Provided records
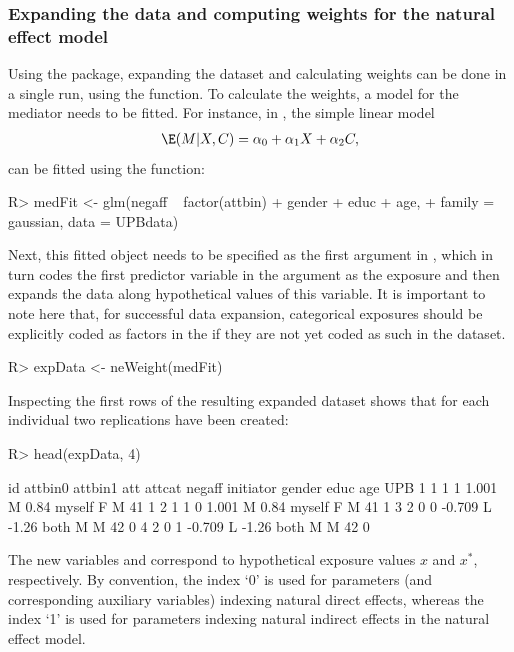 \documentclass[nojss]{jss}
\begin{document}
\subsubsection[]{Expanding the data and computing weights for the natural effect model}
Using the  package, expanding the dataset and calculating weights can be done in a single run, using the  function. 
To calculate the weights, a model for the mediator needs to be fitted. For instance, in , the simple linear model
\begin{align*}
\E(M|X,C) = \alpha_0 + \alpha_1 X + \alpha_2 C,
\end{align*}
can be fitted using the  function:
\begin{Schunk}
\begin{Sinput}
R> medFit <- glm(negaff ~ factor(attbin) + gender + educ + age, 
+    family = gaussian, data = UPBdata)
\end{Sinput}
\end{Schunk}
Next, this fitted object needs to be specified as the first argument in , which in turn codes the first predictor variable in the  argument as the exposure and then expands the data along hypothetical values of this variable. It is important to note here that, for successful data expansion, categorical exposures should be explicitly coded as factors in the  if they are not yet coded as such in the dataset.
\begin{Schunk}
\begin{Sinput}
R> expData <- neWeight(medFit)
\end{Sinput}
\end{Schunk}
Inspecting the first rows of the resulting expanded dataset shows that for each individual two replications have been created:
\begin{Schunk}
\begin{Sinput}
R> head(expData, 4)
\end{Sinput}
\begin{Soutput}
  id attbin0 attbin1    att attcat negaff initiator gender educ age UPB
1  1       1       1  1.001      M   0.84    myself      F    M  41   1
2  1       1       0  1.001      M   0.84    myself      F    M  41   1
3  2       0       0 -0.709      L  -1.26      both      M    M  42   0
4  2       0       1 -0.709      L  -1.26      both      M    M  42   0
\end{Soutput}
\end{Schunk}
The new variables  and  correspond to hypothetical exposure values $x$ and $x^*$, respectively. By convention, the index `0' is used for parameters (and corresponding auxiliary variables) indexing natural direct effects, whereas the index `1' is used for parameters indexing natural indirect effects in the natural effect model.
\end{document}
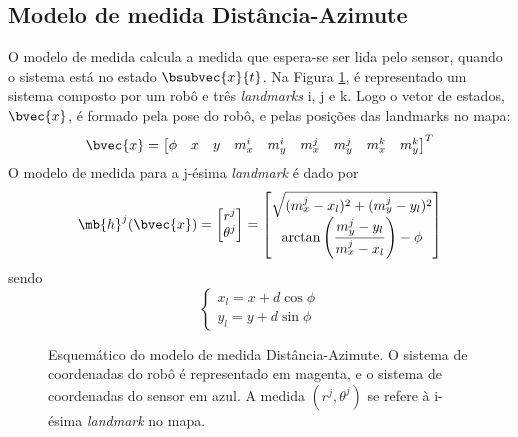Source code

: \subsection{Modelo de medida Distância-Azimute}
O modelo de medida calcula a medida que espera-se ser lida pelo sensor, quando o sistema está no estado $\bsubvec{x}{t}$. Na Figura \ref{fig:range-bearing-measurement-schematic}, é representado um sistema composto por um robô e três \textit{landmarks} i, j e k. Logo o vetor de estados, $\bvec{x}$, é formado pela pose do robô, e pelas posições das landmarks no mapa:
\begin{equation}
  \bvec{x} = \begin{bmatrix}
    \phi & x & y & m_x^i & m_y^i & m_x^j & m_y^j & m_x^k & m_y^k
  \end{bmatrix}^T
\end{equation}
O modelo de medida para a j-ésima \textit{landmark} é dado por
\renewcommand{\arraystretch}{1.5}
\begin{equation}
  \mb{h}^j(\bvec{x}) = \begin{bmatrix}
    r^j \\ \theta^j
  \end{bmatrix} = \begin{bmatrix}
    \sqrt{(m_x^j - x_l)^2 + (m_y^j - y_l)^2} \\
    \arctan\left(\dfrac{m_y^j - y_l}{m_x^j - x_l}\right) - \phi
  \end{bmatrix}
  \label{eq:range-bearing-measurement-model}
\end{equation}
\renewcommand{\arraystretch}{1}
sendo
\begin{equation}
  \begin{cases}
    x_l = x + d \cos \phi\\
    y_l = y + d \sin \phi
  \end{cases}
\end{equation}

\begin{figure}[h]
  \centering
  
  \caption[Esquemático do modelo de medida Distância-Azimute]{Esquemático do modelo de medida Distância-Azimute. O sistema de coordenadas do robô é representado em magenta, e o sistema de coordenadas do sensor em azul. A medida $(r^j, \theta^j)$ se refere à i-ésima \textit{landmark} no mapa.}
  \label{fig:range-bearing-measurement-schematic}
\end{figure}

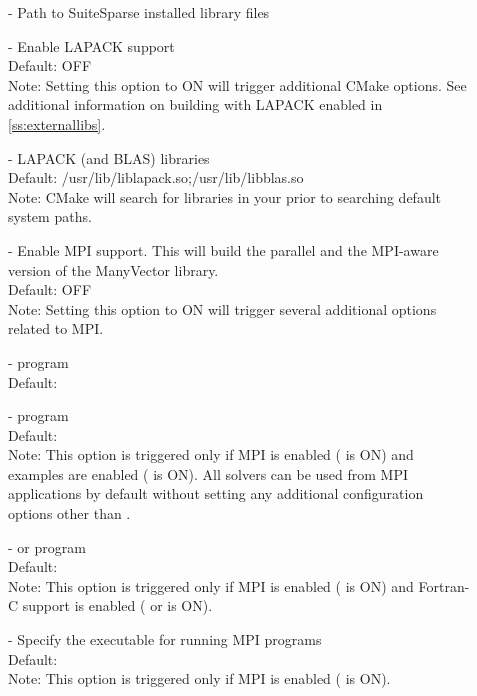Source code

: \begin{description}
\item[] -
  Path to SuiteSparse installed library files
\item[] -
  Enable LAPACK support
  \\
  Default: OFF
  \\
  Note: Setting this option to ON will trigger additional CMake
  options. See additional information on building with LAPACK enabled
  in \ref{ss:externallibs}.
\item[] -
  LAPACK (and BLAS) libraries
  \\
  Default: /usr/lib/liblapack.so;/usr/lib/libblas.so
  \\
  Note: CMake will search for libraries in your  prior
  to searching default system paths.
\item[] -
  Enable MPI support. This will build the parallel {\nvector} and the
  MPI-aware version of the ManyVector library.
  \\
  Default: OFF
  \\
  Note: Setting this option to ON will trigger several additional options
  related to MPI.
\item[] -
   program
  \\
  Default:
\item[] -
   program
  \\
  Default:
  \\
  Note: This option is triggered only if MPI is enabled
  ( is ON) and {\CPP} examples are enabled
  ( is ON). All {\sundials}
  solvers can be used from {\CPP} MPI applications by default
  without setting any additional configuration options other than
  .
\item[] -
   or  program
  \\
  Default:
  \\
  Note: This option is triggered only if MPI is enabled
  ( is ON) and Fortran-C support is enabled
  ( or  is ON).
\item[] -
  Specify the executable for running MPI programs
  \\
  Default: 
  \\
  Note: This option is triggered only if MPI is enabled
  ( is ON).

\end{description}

Brief
Write out every line of the listing that holds the word "Distância".

Exercise answer
: \subsection{Modelo de medida Distância-Azimute}
  \caption[Esquemático do modelo de medida Distância-Azimute]{Esquemático do modelo de medida Distância-Azimute. O sistema de coordenadas do robô é representado em magenta, e o sistema de coordenadas do sensor em azul. A medida $(r^j, \theta^j)$ se refere à i-ésima \textit{landmark} no mapa.}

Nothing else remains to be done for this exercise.